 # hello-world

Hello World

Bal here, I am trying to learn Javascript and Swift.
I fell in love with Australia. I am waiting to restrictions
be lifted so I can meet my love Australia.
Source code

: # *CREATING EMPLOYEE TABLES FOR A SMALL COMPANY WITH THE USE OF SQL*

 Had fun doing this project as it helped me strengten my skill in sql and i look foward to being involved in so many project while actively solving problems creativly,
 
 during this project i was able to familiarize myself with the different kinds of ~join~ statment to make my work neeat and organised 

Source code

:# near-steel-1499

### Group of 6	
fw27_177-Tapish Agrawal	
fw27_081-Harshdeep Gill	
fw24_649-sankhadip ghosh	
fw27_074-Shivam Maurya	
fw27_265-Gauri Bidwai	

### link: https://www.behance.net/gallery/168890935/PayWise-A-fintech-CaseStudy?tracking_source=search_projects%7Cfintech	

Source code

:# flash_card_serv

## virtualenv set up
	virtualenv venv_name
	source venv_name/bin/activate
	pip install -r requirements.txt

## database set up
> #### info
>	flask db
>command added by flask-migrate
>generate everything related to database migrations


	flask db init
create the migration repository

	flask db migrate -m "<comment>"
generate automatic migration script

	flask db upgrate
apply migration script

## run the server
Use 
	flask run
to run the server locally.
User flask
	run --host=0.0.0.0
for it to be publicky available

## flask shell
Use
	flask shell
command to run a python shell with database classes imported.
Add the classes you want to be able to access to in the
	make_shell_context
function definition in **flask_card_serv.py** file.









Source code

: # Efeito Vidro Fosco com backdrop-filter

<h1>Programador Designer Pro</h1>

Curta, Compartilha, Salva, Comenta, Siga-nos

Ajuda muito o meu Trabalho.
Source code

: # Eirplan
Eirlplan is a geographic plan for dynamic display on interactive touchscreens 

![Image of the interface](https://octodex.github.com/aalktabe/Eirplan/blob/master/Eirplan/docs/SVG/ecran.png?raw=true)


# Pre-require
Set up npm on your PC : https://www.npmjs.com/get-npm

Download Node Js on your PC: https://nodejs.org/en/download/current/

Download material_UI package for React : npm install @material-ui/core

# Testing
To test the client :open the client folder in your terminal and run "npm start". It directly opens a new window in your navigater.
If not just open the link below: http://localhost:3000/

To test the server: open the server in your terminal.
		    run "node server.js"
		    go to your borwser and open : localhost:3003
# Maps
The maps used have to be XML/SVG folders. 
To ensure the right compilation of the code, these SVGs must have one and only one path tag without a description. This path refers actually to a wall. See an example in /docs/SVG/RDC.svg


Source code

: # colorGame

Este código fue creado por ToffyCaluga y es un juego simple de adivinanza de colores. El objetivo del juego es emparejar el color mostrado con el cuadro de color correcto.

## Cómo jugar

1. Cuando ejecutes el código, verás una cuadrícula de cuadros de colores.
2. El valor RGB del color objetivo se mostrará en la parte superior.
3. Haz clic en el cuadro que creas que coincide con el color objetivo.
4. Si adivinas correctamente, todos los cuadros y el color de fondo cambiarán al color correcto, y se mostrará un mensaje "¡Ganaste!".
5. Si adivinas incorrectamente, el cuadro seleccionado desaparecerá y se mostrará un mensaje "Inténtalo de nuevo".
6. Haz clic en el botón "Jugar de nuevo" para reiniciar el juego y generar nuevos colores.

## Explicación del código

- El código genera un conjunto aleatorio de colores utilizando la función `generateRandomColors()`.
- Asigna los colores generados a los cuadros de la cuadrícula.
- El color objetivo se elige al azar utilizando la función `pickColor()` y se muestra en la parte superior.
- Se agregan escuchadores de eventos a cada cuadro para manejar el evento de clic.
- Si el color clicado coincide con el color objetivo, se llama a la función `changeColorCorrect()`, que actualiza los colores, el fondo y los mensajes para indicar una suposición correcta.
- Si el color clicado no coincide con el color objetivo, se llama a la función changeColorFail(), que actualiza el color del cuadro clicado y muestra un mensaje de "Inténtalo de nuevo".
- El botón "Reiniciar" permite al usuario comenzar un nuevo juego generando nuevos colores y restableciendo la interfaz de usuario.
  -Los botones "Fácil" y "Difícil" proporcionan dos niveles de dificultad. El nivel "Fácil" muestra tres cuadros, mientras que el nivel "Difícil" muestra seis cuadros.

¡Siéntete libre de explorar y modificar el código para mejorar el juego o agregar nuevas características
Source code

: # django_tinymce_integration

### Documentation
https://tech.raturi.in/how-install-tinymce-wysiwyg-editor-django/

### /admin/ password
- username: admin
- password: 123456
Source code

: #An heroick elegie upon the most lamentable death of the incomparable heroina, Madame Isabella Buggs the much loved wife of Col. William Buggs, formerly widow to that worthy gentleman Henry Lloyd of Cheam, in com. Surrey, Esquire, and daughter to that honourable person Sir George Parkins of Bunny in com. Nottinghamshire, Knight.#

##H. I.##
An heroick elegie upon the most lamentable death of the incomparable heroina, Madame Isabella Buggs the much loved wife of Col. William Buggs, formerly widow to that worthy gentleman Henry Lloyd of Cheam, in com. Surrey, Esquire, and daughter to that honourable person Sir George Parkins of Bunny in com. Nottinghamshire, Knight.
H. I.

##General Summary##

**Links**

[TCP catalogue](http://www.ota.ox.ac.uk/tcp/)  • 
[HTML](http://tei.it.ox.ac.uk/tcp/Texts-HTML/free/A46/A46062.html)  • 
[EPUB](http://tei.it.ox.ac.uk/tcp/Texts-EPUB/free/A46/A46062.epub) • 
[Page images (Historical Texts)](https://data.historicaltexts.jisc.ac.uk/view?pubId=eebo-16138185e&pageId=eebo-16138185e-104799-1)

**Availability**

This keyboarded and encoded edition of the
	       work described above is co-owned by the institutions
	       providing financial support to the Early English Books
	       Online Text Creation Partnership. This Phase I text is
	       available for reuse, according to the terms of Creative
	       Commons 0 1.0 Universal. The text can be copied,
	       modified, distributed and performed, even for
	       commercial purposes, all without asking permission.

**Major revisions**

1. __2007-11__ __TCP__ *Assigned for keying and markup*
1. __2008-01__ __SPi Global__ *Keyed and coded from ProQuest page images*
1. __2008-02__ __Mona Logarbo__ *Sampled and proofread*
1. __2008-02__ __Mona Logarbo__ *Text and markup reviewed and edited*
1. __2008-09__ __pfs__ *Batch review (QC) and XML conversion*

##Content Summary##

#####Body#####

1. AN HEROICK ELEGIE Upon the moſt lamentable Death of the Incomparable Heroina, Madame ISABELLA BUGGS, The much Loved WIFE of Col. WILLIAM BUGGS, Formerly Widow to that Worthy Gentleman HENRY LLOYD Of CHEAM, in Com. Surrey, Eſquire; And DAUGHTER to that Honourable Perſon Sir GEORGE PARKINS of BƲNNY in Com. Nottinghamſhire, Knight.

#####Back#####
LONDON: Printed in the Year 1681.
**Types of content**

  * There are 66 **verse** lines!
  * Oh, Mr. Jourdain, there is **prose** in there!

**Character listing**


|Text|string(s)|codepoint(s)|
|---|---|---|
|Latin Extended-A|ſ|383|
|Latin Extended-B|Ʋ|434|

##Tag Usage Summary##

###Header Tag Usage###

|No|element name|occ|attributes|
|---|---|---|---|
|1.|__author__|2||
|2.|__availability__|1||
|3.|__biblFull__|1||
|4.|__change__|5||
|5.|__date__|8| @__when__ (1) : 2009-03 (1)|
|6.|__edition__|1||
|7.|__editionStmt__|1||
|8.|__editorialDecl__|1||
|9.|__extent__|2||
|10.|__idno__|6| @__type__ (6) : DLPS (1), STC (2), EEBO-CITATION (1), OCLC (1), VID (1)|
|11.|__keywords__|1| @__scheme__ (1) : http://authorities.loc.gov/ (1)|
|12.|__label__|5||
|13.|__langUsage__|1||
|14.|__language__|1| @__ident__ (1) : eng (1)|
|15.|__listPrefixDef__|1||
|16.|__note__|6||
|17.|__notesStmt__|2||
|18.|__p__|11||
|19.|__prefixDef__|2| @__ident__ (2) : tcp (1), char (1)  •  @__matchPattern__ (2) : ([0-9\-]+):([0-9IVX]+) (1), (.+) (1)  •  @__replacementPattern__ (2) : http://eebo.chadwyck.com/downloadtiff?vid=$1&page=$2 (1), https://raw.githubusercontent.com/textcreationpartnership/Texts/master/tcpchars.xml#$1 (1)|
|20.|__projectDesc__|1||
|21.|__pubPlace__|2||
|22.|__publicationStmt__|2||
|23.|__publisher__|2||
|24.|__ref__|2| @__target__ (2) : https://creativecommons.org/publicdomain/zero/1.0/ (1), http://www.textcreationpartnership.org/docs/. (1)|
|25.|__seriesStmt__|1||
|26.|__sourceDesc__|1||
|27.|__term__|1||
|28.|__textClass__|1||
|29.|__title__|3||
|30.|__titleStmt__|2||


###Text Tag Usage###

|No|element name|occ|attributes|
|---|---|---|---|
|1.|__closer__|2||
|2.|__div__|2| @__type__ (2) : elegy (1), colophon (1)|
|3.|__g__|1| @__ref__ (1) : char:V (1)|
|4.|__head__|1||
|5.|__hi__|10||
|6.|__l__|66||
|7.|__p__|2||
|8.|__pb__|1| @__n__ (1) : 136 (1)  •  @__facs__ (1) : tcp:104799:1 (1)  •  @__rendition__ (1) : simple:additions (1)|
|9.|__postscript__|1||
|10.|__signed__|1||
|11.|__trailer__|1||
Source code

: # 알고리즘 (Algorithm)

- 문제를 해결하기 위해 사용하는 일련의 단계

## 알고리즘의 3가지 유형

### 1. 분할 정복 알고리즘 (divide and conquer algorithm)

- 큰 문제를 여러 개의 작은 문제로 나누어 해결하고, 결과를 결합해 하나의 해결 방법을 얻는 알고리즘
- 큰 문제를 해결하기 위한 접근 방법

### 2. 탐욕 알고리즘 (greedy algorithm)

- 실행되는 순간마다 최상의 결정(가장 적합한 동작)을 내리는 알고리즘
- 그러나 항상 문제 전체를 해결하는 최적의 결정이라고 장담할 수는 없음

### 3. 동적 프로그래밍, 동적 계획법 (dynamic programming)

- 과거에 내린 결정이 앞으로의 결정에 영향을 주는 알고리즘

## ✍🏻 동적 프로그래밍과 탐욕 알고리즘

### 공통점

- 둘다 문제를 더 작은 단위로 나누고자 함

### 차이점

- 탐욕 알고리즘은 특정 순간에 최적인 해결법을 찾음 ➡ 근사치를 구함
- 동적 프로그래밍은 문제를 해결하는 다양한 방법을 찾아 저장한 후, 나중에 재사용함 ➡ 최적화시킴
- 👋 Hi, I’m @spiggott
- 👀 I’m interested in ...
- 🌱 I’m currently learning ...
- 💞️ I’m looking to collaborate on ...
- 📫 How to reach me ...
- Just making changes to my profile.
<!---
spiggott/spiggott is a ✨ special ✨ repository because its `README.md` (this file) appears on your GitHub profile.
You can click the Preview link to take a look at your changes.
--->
__________
The reply should hold only the lines from the top of the records through the line that has "USE OF SQL*", each one exact.

 # hello-world

Hello World

Bal here, I am trying to learn Javascript and Swift.
I fell in love with Australia. I am waiting to restrictions
be lifted so I can meet my love Australia.
Source code

: # *CREATING EMPLOYEE TABLES FOR A SMALL COMPANY WITH THE USE OF SQL*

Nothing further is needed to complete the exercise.